─── Recorded information
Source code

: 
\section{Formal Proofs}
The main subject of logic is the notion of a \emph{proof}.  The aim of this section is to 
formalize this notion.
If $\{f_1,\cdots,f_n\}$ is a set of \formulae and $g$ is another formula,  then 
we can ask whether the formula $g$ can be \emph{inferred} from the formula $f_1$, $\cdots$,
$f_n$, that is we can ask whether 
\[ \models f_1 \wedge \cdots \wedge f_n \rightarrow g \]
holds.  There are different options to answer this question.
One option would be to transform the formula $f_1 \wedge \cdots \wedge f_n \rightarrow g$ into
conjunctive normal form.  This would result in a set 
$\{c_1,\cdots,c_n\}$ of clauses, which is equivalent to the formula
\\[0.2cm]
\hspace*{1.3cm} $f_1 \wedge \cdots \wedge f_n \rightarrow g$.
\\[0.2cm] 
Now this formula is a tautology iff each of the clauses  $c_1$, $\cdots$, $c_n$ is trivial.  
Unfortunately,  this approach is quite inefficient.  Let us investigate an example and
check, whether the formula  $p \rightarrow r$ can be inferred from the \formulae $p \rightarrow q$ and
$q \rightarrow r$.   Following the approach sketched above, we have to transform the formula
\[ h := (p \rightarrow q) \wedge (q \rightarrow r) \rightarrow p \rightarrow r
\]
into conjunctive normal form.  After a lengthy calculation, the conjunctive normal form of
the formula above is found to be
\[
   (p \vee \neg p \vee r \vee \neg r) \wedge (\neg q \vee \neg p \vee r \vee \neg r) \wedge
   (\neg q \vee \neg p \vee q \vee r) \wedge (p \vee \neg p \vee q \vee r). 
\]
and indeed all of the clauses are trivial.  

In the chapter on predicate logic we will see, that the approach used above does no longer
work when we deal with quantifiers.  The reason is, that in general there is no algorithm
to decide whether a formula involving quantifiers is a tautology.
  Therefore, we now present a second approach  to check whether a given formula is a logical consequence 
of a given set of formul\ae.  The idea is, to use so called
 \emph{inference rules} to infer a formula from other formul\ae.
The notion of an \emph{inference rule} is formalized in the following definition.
──────
### Exercise directions
Reply with the complete data above, every character as it stands.

### Problem solution
Source code

: 
\section{Formal Proofs}
The main subject of logic is the notion of a \emph{proof}.  The aim of this section is to 
formalize this notion.
If $\{f_1,\cdots,f_n\}$ is a set of \formulae and $g$ is another formula,  then 
we can ask whether the formula $g$ can be \emph{inferred} from the formula $f_1$, $\cdots$,
$f_n$, that is we can ask whether 
\[ \models f_1 \wedge \cdots \wedge f_n \rightarrow g \]
holds.  There are different options to answer this question.
One option would be to transform the formula $f_1 \wedge \cdots \wedge f_n \rightarrow g$ into
conjunctive normal form.  This would result in a set 
$\{c_1,\cdots,c_n\}$ of clauses, which is equivalent to the formula
\\[0.2cm]
\hspace*{1.3cm} $f_1 \wedge \cdots \wedge f_n \rightarrow g$.
\\[0.2cm] 
Now this formula is a tautology iff each of the clauses  $c_1$, $\cdots$, $c_n$ is trivial.  
Unfortunately,  this approach is quite inefficient.  Let us investigate an example and
check, whether the formula  $p \rightarrow r$ can be inferred from the \formulae $p \rightarrow q$ and
$q \rightarrow r$.   Following the approach sketched above, we have to transform the formula
\[ h := (p \rightarrow q) \wedge (q \rightarrow r) \rightarrow p \rightarrow r
\]
into conjunctive normal form.  After a lengthy calculation, the conjunctive normal form of
the formula above is found to be
\[
   (p \vee \neg p \vee r \vee \neg r) \wedge (\neg q \vee \neg p \vee r \vee \neg r) \wedge
   (\neg q \vee \neg p \vee q \vee r) \wedge (p \vee \neg p \vee q \vee r). 
\]
and indeed all of the clauses are trivial.  

In the chapter on predicate logic we will see, that the approach used above does no longer
work when we deal with quantifiers.  The reason is, that in general there is no algorithm
to decide whether a formula involving quantifiers is a tautology.
  Therefore, we now present a second approach  to check whether a given formula is a logical consequence 
of a given set of formul\ae.  The idea is, to use so called
 \emph{inference rules} to infer a formula from other formul\ae.
The notion of an \emph{inference rule} is formalized in the following definition.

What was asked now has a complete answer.